Most recruiters over-weight ‘fit’. Some believe too much in the magic of ‘if we all work together, we can be more than the sum of our parts’ and will be looking for you to collaborate and network. This is important but there are limits. Department leaders fixate on ‘fit’ partly because they realise that if people fit then decisions that benefit one person (like a big start-up package) will also be applauded by others. They know that cohesive teams also carry weight externally. In contrast, if a Department appoints someone in a new area of no interest to anyone else, then they are planting a tree in a desert, the investment may be resisted, and without critical mass the area may fail, even if the idea of doing something new makes sense.

‘Fit’ is also complicated for the appointee. The more they work in teams the less starkly their leadership and distinctive contribution will stand out. Academic leaders sometimes lament the inability of their staff to ‘work together’ without ackowledging that the academic system the leaders have created is what forces individualistic behaviour on the people they are trying to lead. In the best departments the tension between teamwork and individual leadership is carefully managed.

To go back to what you might ask for. From the appointee’s point of view the things they need, resources and being valued were once listed to me as – all you can ask for is: space, money, prestige. This is reasonable and we’ve discussed space and money (or equipment/salaries etc). It’s worth asking for what you need but you have to be realistic about what slice of the pie may be available. Prestige, feeling valued, feeling special, on the other hand, is much more elastic and it is worth exploring.

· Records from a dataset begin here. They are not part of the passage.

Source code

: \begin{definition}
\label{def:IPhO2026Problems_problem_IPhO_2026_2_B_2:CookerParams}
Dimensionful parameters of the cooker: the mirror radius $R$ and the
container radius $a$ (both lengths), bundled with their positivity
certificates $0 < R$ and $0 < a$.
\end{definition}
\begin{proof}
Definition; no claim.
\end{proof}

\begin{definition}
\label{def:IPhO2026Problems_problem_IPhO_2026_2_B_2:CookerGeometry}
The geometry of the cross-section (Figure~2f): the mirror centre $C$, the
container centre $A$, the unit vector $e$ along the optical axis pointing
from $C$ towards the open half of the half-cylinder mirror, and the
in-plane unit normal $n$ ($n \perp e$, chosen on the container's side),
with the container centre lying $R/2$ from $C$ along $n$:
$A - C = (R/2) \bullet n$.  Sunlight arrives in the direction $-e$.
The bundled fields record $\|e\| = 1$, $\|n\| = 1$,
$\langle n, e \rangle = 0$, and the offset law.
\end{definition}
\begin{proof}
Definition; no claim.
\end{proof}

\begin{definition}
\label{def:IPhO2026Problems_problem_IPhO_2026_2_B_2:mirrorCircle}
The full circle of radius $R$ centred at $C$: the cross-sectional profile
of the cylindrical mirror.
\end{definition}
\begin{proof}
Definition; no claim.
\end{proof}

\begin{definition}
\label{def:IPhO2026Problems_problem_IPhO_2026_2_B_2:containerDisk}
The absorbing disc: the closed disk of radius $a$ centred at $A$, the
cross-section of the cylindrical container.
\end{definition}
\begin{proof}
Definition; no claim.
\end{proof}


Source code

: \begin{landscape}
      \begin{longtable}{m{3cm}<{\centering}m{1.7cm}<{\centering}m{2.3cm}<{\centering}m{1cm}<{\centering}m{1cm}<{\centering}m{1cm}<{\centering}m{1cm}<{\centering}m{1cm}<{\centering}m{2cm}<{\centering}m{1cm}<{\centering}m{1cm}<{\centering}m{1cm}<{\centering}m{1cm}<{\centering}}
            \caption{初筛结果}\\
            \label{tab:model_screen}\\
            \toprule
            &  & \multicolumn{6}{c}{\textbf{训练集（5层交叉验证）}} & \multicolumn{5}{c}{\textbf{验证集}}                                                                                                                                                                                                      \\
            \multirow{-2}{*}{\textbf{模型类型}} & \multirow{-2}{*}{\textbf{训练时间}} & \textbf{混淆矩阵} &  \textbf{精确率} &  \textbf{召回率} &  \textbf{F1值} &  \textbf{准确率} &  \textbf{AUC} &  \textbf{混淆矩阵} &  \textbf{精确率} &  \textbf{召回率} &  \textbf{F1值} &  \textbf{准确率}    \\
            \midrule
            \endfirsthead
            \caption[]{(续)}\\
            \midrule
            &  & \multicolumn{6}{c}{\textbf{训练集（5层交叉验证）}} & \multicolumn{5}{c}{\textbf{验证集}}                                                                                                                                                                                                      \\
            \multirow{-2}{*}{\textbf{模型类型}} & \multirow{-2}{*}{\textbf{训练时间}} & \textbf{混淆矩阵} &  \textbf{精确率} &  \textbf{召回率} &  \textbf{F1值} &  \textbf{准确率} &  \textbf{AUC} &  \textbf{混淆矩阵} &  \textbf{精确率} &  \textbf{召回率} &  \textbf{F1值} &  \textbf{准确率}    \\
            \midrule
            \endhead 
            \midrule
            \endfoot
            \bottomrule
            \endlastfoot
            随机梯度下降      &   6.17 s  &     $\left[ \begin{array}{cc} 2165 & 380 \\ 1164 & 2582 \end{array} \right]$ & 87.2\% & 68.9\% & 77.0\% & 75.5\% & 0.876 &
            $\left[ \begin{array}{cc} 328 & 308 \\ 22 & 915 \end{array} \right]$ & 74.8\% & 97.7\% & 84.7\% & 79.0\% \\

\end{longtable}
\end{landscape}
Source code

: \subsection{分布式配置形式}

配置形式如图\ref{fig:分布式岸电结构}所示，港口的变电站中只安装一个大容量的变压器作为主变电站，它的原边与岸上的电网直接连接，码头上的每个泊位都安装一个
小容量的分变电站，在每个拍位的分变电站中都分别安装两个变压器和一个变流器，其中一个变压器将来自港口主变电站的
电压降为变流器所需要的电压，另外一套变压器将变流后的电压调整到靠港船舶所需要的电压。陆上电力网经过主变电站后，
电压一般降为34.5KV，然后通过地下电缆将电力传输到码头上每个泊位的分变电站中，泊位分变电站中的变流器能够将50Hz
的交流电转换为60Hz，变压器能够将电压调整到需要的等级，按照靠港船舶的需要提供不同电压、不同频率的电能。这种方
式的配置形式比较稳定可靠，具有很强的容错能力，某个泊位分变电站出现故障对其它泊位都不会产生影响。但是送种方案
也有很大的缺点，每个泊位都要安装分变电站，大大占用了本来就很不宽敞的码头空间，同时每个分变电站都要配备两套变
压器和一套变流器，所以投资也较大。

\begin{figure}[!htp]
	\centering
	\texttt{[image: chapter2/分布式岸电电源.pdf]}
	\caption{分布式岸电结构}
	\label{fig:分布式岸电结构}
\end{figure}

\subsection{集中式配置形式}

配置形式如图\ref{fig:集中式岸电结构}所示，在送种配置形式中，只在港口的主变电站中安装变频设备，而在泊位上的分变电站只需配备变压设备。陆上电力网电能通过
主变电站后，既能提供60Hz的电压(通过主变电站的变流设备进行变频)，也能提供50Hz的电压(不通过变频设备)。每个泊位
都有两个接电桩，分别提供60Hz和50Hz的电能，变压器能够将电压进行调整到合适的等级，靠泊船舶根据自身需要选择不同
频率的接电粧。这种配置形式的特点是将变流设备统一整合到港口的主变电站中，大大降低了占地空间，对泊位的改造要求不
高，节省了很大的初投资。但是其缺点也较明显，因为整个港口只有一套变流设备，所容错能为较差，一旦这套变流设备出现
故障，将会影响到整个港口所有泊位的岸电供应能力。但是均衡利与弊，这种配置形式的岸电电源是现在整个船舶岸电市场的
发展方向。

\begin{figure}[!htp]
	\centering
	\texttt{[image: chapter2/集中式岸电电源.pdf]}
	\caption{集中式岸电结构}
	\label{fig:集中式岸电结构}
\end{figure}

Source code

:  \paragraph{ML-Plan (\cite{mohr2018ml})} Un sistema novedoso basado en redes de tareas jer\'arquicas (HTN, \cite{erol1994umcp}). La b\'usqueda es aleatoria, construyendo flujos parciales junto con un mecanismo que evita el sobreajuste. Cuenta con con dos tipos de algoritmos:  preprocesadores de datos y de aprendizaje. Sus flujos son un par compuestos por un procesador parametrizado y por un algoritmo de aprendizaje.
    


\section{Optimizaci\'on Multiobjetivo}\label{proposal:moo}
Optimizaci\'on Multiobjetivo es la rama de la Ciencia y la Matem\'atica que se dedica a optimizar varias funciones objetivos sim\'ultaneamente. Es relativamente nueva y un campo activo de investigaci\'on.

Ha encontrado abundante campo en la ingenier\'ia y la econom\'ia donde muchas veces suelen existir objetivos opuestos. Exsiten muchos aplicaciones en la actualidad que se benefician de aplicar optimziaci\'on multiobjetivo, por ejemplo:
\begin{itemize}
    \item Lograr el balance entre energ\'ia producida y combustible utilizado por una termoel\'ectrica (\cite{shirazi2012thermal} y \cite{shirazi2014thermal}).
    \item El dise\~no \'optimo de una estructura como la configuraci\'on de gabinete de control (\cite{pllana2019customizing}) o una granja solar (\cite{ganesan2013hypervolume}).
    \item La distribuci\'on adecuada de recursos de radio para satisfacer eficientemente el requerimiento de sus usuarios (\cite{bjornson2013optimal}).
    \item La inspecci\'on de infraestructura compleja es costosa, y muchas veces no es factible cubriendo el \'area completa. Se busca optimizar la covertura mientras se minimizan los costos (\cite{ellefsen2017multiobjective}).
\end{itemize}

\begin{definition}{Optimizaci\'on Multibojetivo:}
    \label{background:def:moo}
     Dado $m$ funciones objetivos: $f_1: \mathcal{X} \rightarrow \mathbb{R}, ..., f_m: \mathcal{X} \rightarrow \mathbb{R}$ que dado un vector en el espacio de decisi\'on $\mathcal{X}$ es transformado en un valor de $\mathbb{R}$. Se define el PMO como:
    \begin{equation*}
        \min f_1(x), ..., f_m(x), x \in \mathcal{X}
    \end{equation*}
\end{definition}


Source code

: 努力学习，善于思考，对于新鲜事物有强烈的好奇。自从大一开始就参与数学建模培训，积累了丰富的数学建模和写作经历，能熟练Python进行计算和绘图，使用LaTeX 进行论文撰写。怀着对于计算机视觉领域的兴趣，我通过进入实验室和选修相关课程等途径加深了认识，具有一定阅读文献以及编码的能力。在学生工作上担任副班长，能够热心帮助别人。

Many institutions leverage ‘prestige’ as much as possible. It is less expensive. New titles abound. One institution I’ve heard of lets all Associate Professors refer to themselves as the Professoriate, and be Professors. Some organisations give top recruits special fellowship titles. Some have various partially hidden salary grades and accelerated titles with a mix of honour and salary supplements. The personal salary supplementations are much harder for organisations to offer than investments in shared research infrastructure – because they do not necessarily serve the ‘common good’ and ‘fit’, but supplements do exist in many organisations.

‘Prestige’ is a crazy, old-fashioned word but I think it is useful. It is elastic but ultimately ‘inflation’ degrades its value so new honours are regularly invented. Although it is crazy ‘prestige’ and ‘feeling valued’ is important to people and it can be a great way of doing what universities do best – of ‘harnessing egos for the public good’.

The final thing I was told was that your moment in the sun won’t last for long. You have to ask for what you need up front, but you have to do it in a reasonable way and my main advice is that asking for things that will benefit others as well (and help with ‘fit’), things like equipment, facilities, technical support, is often a win-win approach.